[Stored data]

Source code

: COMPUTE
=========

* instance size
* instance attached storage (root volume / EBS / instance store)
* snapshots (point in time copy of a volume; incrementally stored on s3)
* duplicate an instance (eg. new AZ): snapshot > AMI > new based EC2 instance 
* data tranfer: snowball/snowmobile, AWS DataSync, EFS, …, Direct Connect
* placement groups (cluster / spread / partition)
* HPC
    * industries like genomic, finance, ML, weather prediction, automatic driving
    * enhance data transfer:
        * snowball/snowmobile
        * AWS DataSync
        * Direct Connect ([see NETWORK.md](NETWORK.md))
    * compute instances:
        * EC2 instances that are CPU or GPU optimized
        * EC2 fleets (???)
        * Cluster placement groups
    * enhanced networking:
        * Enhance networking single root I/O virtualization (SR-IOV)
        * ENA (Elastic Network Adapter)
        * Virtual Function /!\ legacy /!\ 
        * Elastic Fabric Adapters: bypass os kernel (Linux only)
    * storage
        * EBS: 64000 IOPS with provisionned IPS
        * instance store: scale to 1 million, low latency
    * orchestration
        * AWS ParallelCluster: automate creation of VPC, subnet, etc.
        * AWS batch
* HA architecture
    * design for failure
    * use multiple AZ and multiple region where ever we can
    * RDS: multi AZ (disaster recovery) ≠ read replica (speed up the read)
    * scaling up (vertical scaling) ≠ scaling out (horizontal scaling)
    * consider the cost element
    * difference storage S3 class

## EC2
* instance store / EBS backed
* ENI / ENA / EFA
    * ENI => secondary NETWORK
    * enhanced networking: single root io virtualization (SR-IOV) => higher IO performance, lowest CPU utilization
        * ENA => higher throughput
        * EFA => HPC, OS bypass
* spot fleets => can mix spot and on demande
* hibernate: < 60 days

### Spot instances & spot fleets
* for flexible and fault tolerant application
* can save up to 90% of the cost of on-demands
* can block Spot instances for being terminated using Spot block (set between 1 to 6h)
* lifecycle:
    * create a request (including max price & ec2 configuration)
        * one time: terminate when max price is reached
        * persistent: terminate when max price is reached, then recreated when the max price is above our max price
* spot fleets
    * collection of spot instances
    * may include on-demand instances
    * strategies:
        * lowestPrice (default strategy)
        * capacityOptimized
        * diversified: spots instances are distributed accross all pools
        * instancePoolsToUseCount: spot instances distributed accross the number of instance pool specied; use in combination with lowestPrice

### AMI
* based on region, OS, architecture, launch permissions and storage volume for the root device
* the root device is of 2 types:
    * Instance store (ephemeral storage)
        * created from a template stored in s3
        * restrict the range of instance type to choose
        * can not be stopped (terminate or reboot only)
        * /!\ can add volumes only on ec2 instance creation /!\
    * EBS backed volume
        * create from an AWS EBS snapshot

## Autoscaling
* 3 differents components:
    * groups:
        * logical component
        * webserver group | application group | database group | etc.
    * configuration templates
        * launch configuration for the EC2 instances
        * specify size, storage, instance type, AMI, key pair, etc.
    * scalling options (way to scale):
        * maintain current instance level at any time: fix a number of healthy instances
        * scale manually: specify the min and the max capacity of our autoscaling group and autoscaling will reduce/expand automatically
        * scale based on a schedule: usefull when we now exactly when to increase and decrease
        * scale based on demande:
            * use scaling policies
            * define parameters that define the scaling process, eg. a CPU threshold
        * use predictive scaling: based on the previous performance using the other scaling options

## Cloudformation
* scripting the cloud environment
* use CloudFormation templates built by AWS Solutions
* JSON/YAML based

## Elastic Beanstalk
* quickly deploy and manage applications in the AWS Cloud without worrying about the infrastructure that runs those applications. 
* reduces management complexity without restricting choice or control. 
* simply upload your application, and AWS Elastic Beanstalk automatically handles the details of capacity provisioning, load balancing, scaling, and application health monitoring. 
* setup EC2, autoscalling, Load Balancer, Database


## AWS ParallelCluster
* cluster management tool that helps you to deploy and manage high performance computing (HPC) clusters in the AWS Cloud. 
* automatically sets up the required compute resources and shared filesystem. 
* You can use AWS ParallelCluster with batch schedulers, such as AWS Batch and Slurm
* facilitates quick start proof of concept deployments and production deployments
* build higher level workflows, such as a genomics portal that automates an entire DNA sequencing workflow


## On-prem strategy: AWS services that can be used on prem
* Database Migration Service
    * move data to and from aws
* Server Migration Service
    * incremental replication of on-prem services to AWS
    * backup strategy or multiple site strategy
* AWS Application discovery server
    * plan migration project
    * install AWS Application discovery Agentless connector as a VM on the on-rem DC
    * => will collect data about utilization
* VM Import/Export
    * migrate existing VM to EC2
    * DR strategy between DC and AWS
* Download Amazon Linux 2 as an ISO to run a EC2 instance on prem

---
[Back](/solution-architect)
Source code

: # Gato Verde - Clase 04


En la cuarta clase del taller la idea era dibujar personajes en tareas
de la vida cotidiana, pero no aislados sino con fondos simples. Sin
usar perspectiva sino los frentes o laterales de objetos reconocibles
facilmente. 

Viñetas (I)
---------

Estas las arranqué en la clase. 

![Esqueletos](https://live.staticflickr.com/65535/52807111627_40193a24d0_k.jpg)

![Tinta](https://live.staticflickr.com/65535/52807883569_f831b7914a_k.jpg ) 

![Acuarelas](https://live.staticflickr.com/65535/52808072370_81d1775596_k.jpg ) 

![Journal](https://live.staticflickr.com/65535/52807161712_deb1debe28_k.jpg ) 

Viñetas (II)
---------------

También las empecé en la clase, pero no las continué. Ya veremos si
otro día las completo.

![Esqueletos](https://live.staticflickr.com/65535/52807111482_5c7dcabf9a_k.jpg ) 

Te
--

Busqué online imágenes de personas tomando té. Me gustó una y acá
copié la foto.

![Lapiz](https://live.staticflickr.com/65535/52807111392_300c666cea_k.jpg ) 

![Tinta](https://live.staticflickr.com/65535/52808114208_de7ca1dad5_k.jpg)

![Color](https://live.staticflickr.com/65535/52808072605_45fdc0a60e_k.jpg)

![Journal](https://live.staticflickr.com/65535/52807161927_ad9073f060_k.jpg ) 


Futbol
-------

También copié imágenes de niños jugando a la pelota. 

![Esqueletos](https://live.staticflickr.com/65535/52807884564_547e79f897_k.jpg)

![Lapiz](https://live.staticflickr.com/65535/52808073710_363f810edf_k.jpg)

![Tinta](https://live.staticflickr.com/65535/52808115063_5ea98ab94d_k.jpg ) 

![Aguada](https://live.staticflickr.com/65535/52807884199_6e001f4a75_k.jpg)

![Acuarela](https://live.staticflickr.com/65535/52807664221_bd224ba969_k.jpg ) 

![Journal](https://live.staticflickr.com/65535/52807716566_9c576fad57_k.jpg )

§ Task instructions
Reproduce all of the data exactly as given.

§ Exercise result
Source code

: COMPUTE
=========

* instance size
* instance attached storage (root volume / EBS / instance store)
* snapshots (point in time copy of a volume; incrementally stored on s3)
* duplicate an instance (eg. new AZ): snapshot > AMI > new based EC2 instance 
* data tranfer: snowball/snowmobile, AWS DataSync, EFS, …, Direct Connect
* placement groups (cluster / spread / partition)
* HPC
    * industries like genomic, finance, ML, weather prediction, automatic driving
    * enhance data transfer:
        * snowball/snowmobile
        * AWS DataSync
        * Direct Connect ([see NETWORK.md](NETWORK.md))
    * compute instances:
        * EC2 instances that are CPU or GPU optimized
        * EC2 fleets (???)
        * Cluster placement groups
    * enhanced networking:
        * Enhance networking single root I/O virtualization (SR-IOV)
        * ENA (Elastic Network Adapter)
        * Virtual Function /!\ legacy /!\ 
        * Elastic Fabric Adapters: bypass os kernel (Linux only)
    * storage
        * EBS: 64000 IOPS with provisionned IPS
        * instance store: scale to 1 million, low latency
    * orchestration
        * AWS ParallelCluster: automate creation of VPC, subnet, etc.
        * AWS batch
* HA architecture
    * design for failure
    * use multiple AZ and multiple region where ever we can
    * RDS: multi AZ (disaster recovery) ≠ read replica (speed up the read)
    * scaling up (vertical scaling) ≠ scaling out (horizontal scaling)
    * consider the cost element
    * difference storage S3 class

## EC2
* instance store / EBS backed
* ENI / ENA / EFA
    * ENI => secondary NETWORK
    * enhanced networking: single root io virtualization (SR-IOV) => higher IO performance, lowest CPU utilization
        * ENA => higher throughput
        * EFA => HPC, OS bypass
* spot fleets => can mix spot and on demande
* hibernate: < 60 days

### Spot instances & spot fleets
* for flexible and fault tolerant application
* can save up to 90% of the cost of on-demands
* can block Spot instances for being terminated using Spot block (set between 1 to 6h)
* lifecycle:
    * create a request (including max price & ec2 configuration)
        * one time: terminate when max price is reached
        * persistent: terminate when max price is reached, then recreated when the max price is above our max price
* spot fleets
    * collection of spot instances
    * may include on-demand instances
    * strategies:
        * lowestPrice (default strategy)
        * capacityOptimized
        * diversified: spots instances are distributed accross all pools
        * instancePoolsToUseCount: spot instances distributed accross the number of instance pool specied; use in combination with lowestPrice

### AMI
* based on region, OS, architecture, launch permissions and storage volume for the root device
* the root device is of 2 types:
    * Instance store (ephemeral storage)
        * created from a template stored in s3
        * restrict the range of instance type to choose
        * can not be stopped (terminate or reboot only)
        * /!\ can add volumes only on ec2 instance creation /!\
    * EBS backed volume
        * create from an AWS EBS snapshot

## Autoscaling
* 3 differents components:
    * groups:
        * logical component
        * webserver group | application group | database group | etc.
    * configuration templates
        * launch configuration for the EC2 instances
        * specify size, storage, instance type, AMI, key pair, etc.
    * scalling options (way to scale):
        * maintain current instance level at any time: fix a number of healthy instances
        * scale manually: specify the min and the max capacity of our autoscaling group and autoscaling will reduce/expand automatically
        * scale based on a schedule: usefull when we now exactly when to increase and decrease
        * scale based on demande:
            * use scaling policies
            * define parameters that define the scaling process, eg. a CPU threshold
        * use predictive scaling: based on the previous performance using the other scaling options

## Cloudformation
* scripting the cloud environment
* use CloudFormation templates built by AWS Solutions
* JSON/YAML based

## Elastic Beanstalk
* quickly deploy and manage applications in the AWS Cloud without worrying about the infrastructure that runs those applications. 
* reduces management complexity without restricting choice or control. 
* simply upload your application, and AWS Elastic Beanstalk automatically handles the details of capacity provisioning, load balancing, scaling, and application health monitoring. 
* setup EC2, autoscalling, Load Balancer, Database


## AWS ParallelCluster
* cluster management tool that helps you to deploy and manage high performance computing (HPC) clusters in the AWS Cloud. 
* automatically sets up the required compute resources and shared filesystem. 
* You can use AWS ParallelCluster with batch schedulers, such as AWS Batch and Slurm
* facilitates quick start proof of concept deployments and production deployments
* build higher level workflows, such as a genomics portal that automates an entire DNA sequencing workflow


## On-prem strategy: AWS services that can be used on prem
* Database Migration Service
    * move data to and from aws
* Server Migration Service
    * incremental replication of on-prem services to AWS
    * backup strategy or multiple site strategy
* AWS Application discovery server
    * plan migration project
    * install AWS Application discovery Agentless connector as a VM on the on-rem DC
    * => will collect data about utilization
* VM Import/Export
    * migrate existing VM to EC2
    * DR strategy between DC and AWS
* Download Amazon Linux 2 as an ISO to run a EC2 instance on prem

---
[Back](/solution-architect)
Source code

: # Gato Verde - Clase 04


En la cuarta clase del taller la idea era dibujar personajes en tareas
de la vida cotidiana, pero no aislados sino con fondos simples. Sin
usar perspectiva sino los frentes o laterales de objetos reconocibles
facilmente. 

Viñetas (I)
---------

Estas las arranqué en la clase. 

![Esqueletos](https://live.staticflickr.com/65535/52807111627_40193a24d0_k.jpg)

![Tinta](https://live.staticflickr.com/65535/52807883569_f831b7914a_k.jpg ) 

![Acuarelas](https://live.staticflickr.com/65535/52808072370_81d1775596_k.jpg ) 

![Journal](https://live.staticflickr.com/65535/52807161712_deb1debe28_k.jpg ) 

Viñetas (II)
---------------

También las empecé en la clase, pero no las continué. Ya veremos si
otro día las completo.

![Esqueletos](https://live.staticflickr.com/65535/52807111482_5c7dcabf9a_k.jpg ) 

Te
--

Busqué online imágenes de personas tomando té. Me gustó una y acá
copié la foto.

![Lapiz](https://live.staticflickr.com/65535/52807111392_300c666cea_k.jpg ) 

![Tinta](https://live.staticflickr.com/65535/52808114208_de7ca1dad5_k.jpg)

![Color](https://live.staticflickr.com/65535/52808072605_45fdc0a60e_k.jpg)

![Journal](https://live.staticflickr.com/65535/52807161927_ad9073f060_k.jpg ) 


Futbol
-------

También copié imágenes de niños jugando a la pelota. 

![Esqueletos](https://live.staticflickr.com/65535/52807884564_547e79f897_k.jpg)

![Lapiz](https://live.staticflickr.com/65535/52808073710_363f810edf_k.jpg)

![Tinta](https://live.staticflickr.com/65535/52808115063_5ea98ab94d_k.jpg ) 

![Aguada](https://live.staticflickr.com/65535/52807884199_6e001f4a75_k.jpg)

![Acuarela](https://live.staticflickr.com/65535/52807664221_bd224ba969_k.jpg ) 

![Journal](https://live.staticflickr.com/65535/52807716566_9c576fad57_k.jpg )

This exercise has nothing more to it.